Fedora plus Moka icons plus some extra software, mainly coming from proprietary sources. I guess that's the best way to describe Chapeau. But then, what separates one distro from another if not a collection of decorations, as software is essentially the same, apart from a very small number of standalone distributions trying to develop their own identity with their own desktop environments and app stack, re: elementary or Solus + Budgie? Except they struggle, too.

Chapeau 24 is a nice effort to make Fedora friendlier, but then it does not achieve the needed result without pain. The biggest issues included a botched smartphone support. Samba woes and the horrible bootloader bug. Other than that, it behaved more or less the same way as the parent distro.
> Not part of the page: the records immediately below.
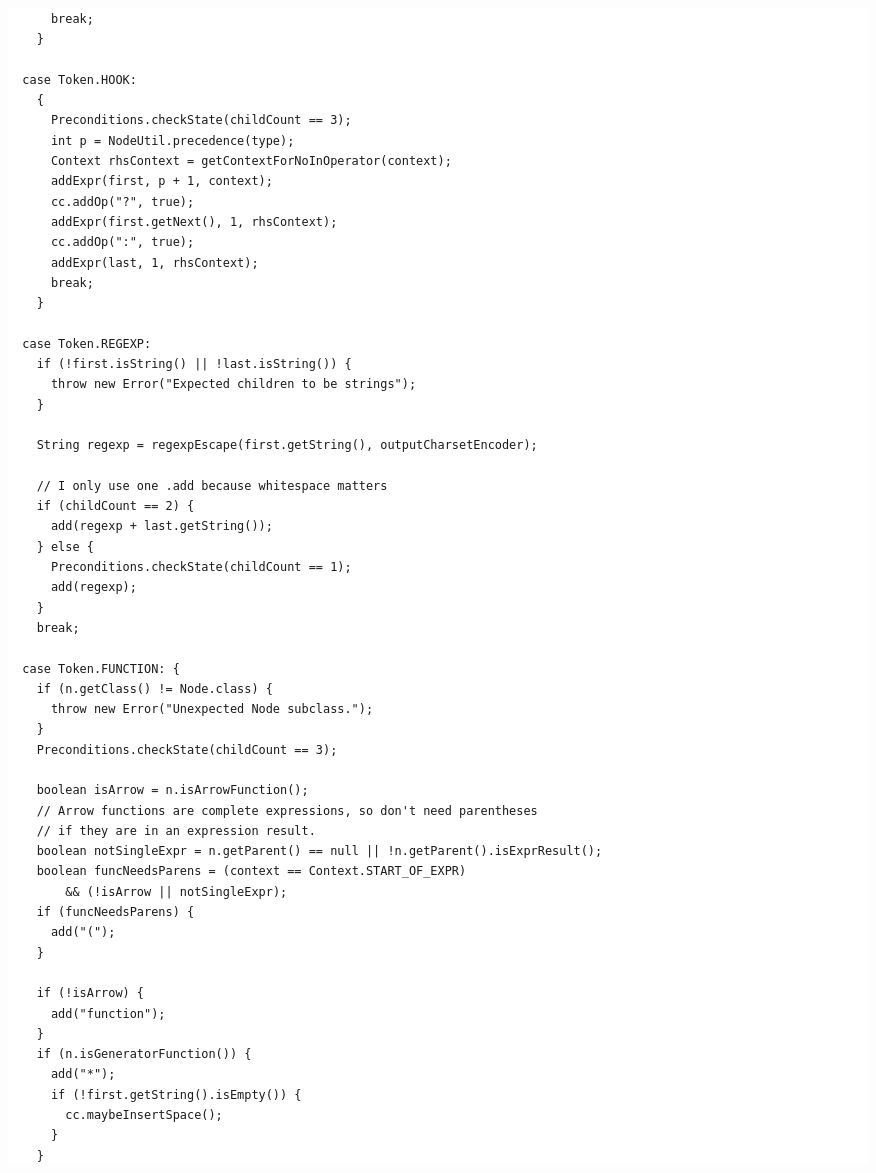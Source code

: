           break;
        }

      case Token.HOOK:
        {
          Preconditions.checkState(childCount == 3);
          int p = NodeUtil.precedence(type);
          Context rhsContext = getContextForNoInOperator(context);
          addExpr(first, p + 1, context);
          cc.addOp("?", true);
          addExpr(first.getNext(), 1, rhsContext);
          cc.addOp(":", true);
          addExpr(last, 1, rhsContext);
          break;
        }

      case Token.REGEXP:
        if (!first.isString() || !last.isString()) {
          throw new Error("Expected children to be strings");
        }

        String regexp = regexpEscape(first.getString(), outputCharsetEncoder);

        // I only use one .add because whitespace matters
        if (childCount == 2) {
          add(regexp + last.getString());
        } else {
          Preconditions.checkState(childCount == 1);
          add(regexp);
        }
        break;

      case Token.FUNCTION: {
        if (n.getClass() != Node.class) {
          throw new Error("Unexpected Node subclass.");
        }
        Preconditions.checkState(childCount == 3);

        boolean isArrow = n.isArrowFunction();
        // Arrow functions are complete expressions, so don't need parentheses
        // if they are in an expression result.
        boolean notSingleExpr = n.getParent() == null || !n.getParent().isExprResult();
        boolean funcNeedsParens = (context == Context.START_OF_EXPR)
            && (!isArrow || notSingleExpr);
        if (funcNeedsParens) {
          add("(");
        }

        if (!isArrow) {
          add("function");
        }
        if (n.isGeneratorFunction()) {
          add("*");
          if (!first.getString().isEmpty()) {
            cc.maybeInsertSpace();
          }
        }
Then again, why bother if you can pimp up Fedora without any loss of functionality?

I do like Chapeau Cancellara, but I cannot ignore the fact Fedora does the same with fewer problems. All in all, it's a welcome effort, but it needs more polish. It does not quite capture the heart the way Fuduntu did. And with some issues looming high above the distro, the grade can only be about 6/10. Most importantly, the bootloader setup must be flawless, and there's not excuse for small app errors that we've seen. We know it can do more. Anyhow, if you're not keen on any self-service round Fedora, this could be a good test bed for your games. A moderately worthy if somewhat risky and flawed experience.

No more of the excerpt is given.